ABSTRACT
Of the three components of a highway bridge, the deck is the most vulnerable to climate effects including freeze-thaw transitions, load and vibration from truck traffic, corrosive salts from deicing agents or coastal environments, and the interactions between these deterioration agents. Also, compared to the other components, poor deck condition has the greatest effect on user costs associated with the bridge operations. For this reason, highway agencies are interested in establishing programs to monitor the condition of their bridge decks so that they can identify the right time to carry out deck repair or replacement. However, system-wide programs are costly, and therefore agencies seek to evaluate the cost-effectiveness of such programs. In this study, various NDT technologies were evaluated for the cost, reliability, and operational conditions, and an optimal combination of specific technologies was identified for implementation at a system-wide level consisting of 5,500 bridges. For different monitoring scenarios, the life-cycle cost was calculated as the sum of inspection costs and repair costs, and the most cost-effective scenario was identified. The study also investigated the sensitivity of the optimal solution to the different analysis factors.
Coordination and planning of repair actions for bridge decks can be vastly improved with better knowledge of condition. The main objective of this study was to ascertain if implementing NDT methods will save INDOT money compared to current practices through better allocation of funds.
Based on findings from research papers and reports, it was found that the NDT methods investigated in this study are much better at locating corrosion and delaminations than visual inspection. Several studies also showed the value of using complementary NDTs to locate and better understand the different types of deterioration occurring in the deck.
Cost estimates for NDT inspection and repair were provided by INDOT personnel and vendors. The deterioration curve used in the simulations was based on factored chain drag data collected by INDOT; it was factored to account for incipient delaminations typically not found using chain drag. For the simulations that examine the economic impact of NDT inspection, it was initially assumed that INDOT would perform data collection and analysis in-house. An assumed decision matrix relied on probability and percent delamination to determine when and what type of repairs are performed.

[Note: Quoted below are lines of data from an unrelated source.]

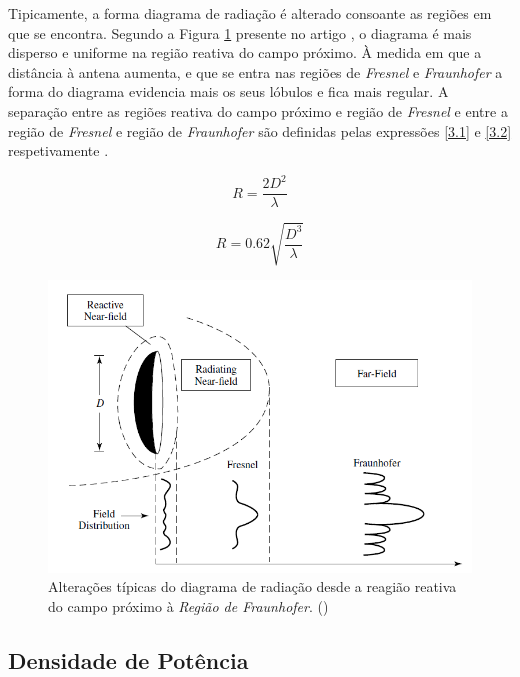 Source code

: Tipicamente, a forma diagrama de radiação é alterado consoante as regiões em que se encontra. Segundo a Figura \ref{fig:alt_tipicas_regioes} presente no artigo \cite{Y.RahmatL.WilliamsR.Yoccarino1995}, o diagrama é mais disperso e uniforme na região reativa do campo próximo. À medida em que a distância à antena aumenta, e que se entra nas regiões de \textit{Fresnel} e \textit{Fraunhofer} a forma do diagrama evidencia mais os seus lóbulos e fica mais regular. A separação entre as regiões reativa do campo próximo e região de \textit{Fresnel} e entre a região de \textit{Fresnel} e região de \textit{Fraunhofer} são definidas pelas expressões \ref{3.1} e \ref{3.2} respetivamente \parencite{Y.RahmatL.WilliamsR.Yoccarino1995}.

\begin{equation} \label{3.1}
R=\dfrac{2D^{2}}{\lambda}
\end{equation}

\begin{equation} \label{3.2}
R=0.62\sqrt{\dfrac{D^{3}}{\lambda}}
\end{equation}

\begin{figure}[h]
\centering
\includegraphics[scale=0.6]{chapters/ch3/assets/alt_tipicas_regioes}
\decoRule
\caption[Alterações típicas da forma do diagrama de radiação]{Alterações típicas do diagrama de radiação desde a reagião reativa do campo próximo à \textit{Região de Fraunhofer}. (\parencite{Y.RahmatL.WilliamsR.Yoccarino1995})}
\label{fig:alt_tipicas_regioes}
\end{figure}



\subsection*{Densidade de Potência}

The first project level analysis involved comparing costs amongst the NDT methods being considered. Of these, infrared thermography was the least expensive. The best combination was CIP, IR, and ground-coupled GPR from a cost perspective. The second project level analysis involved simulations that inspected and repaired random decks for their lifetime. Five sets of thirty bridge decks were investigated. The combination of CIP, IR, and groundcoupled GPR was used to inspect these decks. The net present value (NPV) and equivalent uniform annual cost (EUAC) were calculated for the condition-based NDT inspection program, and then the NPV and EUAC were for the current INDOT program-matic schedules. The least expensive programmatic schedule was 23% more costly than the NDT alter-native, and the most expensive schedule increased the EUAC by 54%.
The analysis was expanded to network level inspection and maintenance for the entire bridge inventory in Indiana, and similar results are seen. Using NDT methods led to a decrease in the EUAC by at least 45% when compared to the programmatic schedules. Average percent delamination is lower when the programmatic schedules are in place; however, this is achieved by performing more work actions and spending much more money.

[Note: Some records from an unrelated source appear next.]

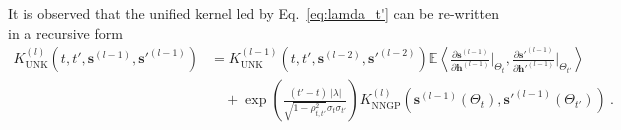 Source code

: \documentclass[review,10pt]{JMtemplate}
\begin{document}
It is observed that the unified kernel led by Eq.~\eqref{eq:lamda_t'} can be re-written in a recursive form
\begin{equation}  \label{eq:our_recursive_2}
\begin{aligned}
K_{\textrm{UNK}}^{(l)} \left( t, t', \boldsymbol{s}^{(l-1)}, \boldsymbol{s}'^{(l-1)} \right) 
&= K_{\textrm{UNK}}^{(l-1)} \left( t, t',  \boldsymbol{s}^{(l-2)}, \boldsymbol{s}'^{(l-2)} \right) \mathbb{E} \left\langle \frac{\partial \boldsymbol{s}^{(l-1)}}{\partial \boldsymbol{h}^{(l-1)}} \Big|_{\Theta_t},  \frac{\partial \boldsymbol{s}'^{(l-1)}}{\partial \boldsymbol{h}'^{(l-1)}} \Big|_{\Theta_{t'}} \right\rangle \\
&\quad+ \exp\left( \frac{ (t'-t) ~|\lambda|}{\sqrt{1-\rho_{t,t'}^2}\sigma_{t}\sigma_{t'}} \right) K_{\textrm{NNGP}}^{(l)} \left( \boldsymbol{s}^{(l-1)}(\Theta_t), \boldsymbol{s}'^{(l-1)}(\Theta_{t'}) \right) \ .
\end{aligned} 
\end{equation}
\end{document}
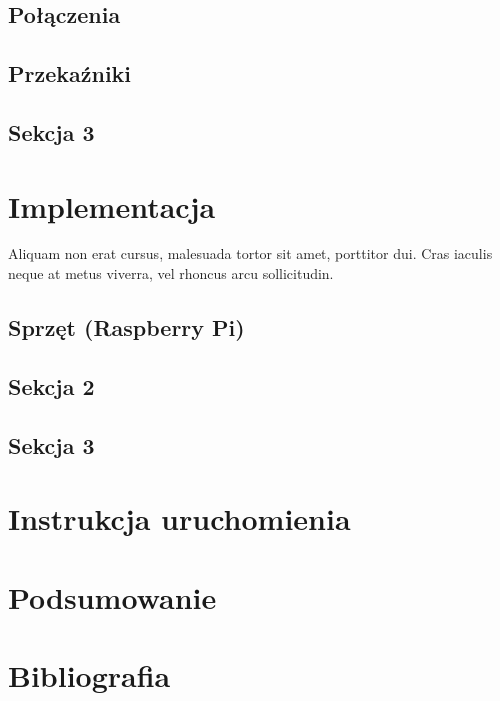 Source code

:\documentclass[wmii,inf,mgr]{uwmthesis}
\begin{document}
\section{Połączenia}
\section{Przekaźniki}
\section{Sekcja 3}

\chapter{Implementacja}

Aliquam non erat cursus, malesuada tortor sit amet, porttitor dui. Cras iaculis neque at metus viverra, vel rhoncus arcu sollicitudin.
\section{Sprzęt (Raspberry Pi)}
\section{Sekcja 2}
\section{Sekcja 3}
\chapter{Instrukcja uruchomienia}
\chapter{Podsumowanie}
\chapter*{Bibliografia}
\end{document}
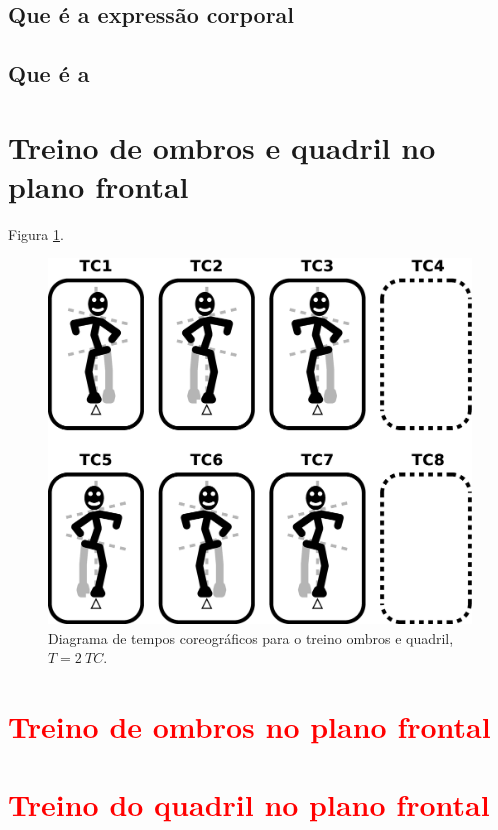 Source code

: \subsection{Que é a expressão corporal}
\cite{balcells2002expresion}
\cite[pp. 215]{moreno2008expresion}

\subsection{Que é a \bodyisolation}


\section{ Treino de ombros e quadril no plano frontal}

Figura \ref{fig:pessoalombroquadril1}.

\begin{figure}[!h]
  \centering
    \includegraphics[width=\bodyboxsize]{chapters/cap-body-control/postura-ombro1.eps}
\caption{Diagrama de tempos coreográficos para o treino ombros e quadril, $T=2~TC$.}
\label{fig:pessoalombroquadril1}
\end{figure}

\section{\textcolor{red}{  Treino de ombros no plano frontal}}

\section{\textcolor{red}{  Treino do quadril no plano frontal}}




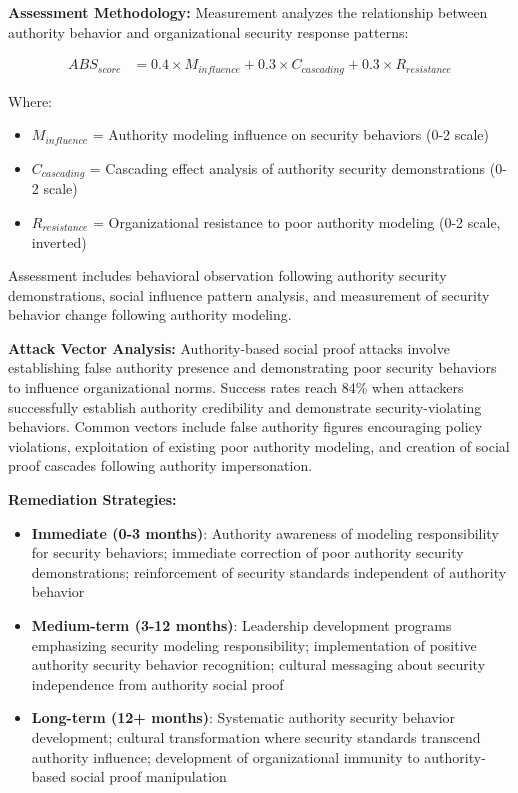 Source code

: \documentclass[11pt,a4paper]{article}
\begin{document}
\textbf{Assessment Methodology:}
Measurement analyzes the relationship between authority behavior and organizational security response patterns:

\begin{align}
ABS_{score} &= 0.4 \times M_{influence} + 0.3 \times C_{cascading} + 0.3 \times R_{resistance}
\end{align}

Where:
\begin{itemize}
\item $M_{influence}$ = Authority modeling influence on security behaviors (0-2 scale)
\item $C_{cascading}$ = Cascading effect analysis of authority security demonstrations (0-2 scale)
\item $R_{resistance}$ = Organizational resistance to poor authority modeling (0-2 scale, inverted)
\end{itemize}

Assessment includes behavioral observation following authority security demonstrations, social influence pattern analysis, and measurement of security behavior change following authority modeling.

\textbf{Attack Vector Analysis:}
Authority-based social proof attacks involve establishing false authority presence and demonstrating poor security behaviors to influence organizational norms. Success rates reach 84\% when attackers successfully establish authority credibility and demonstrate security-violating behaviors. Common vectors include false authority figures encouraging policy violations, exploitation of existing poor authority modeling, and creation of social proof cascades following authority impersonation.

\textbf{Remediation Strategies:}
\begin{itemize}
\item \textbf{Immediate (0-3 months)}: Authority awareness of modeling responsibility for security behaviors; immediate correction of poor authority security demonstrations; reinforcement of security standards independent of authority behavior
\item \textbf{Medium-term (3-12 months)}: Leadership development programs emphasizing security modeling responsibility; implementation of positive authority security behavior recognition; cultural messaging about security independence from authority social proof
\item \textbf{Long-term (12+ months)}: Systematic authority security behavior development; cultural transformation where security standards transcend authority influence; development of organizational immunity to authority-based social proof manipulation
\end{itemize}
\end{document}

The in-house network level NDT usage was compared to the alternative of contracting a consultant. The break-even point was found to be 22ȼ based on cost estimates from two consultants. If a consultant provides services for less than this, it would be economically beneficial to utilize their services instead of performing in-house data collection and analysis.
It is concluded that using nondestructive testing methods enables inspectors to more accurately determine condition of the deck by seeing deteriorations that were previously undetectable by visual inspection.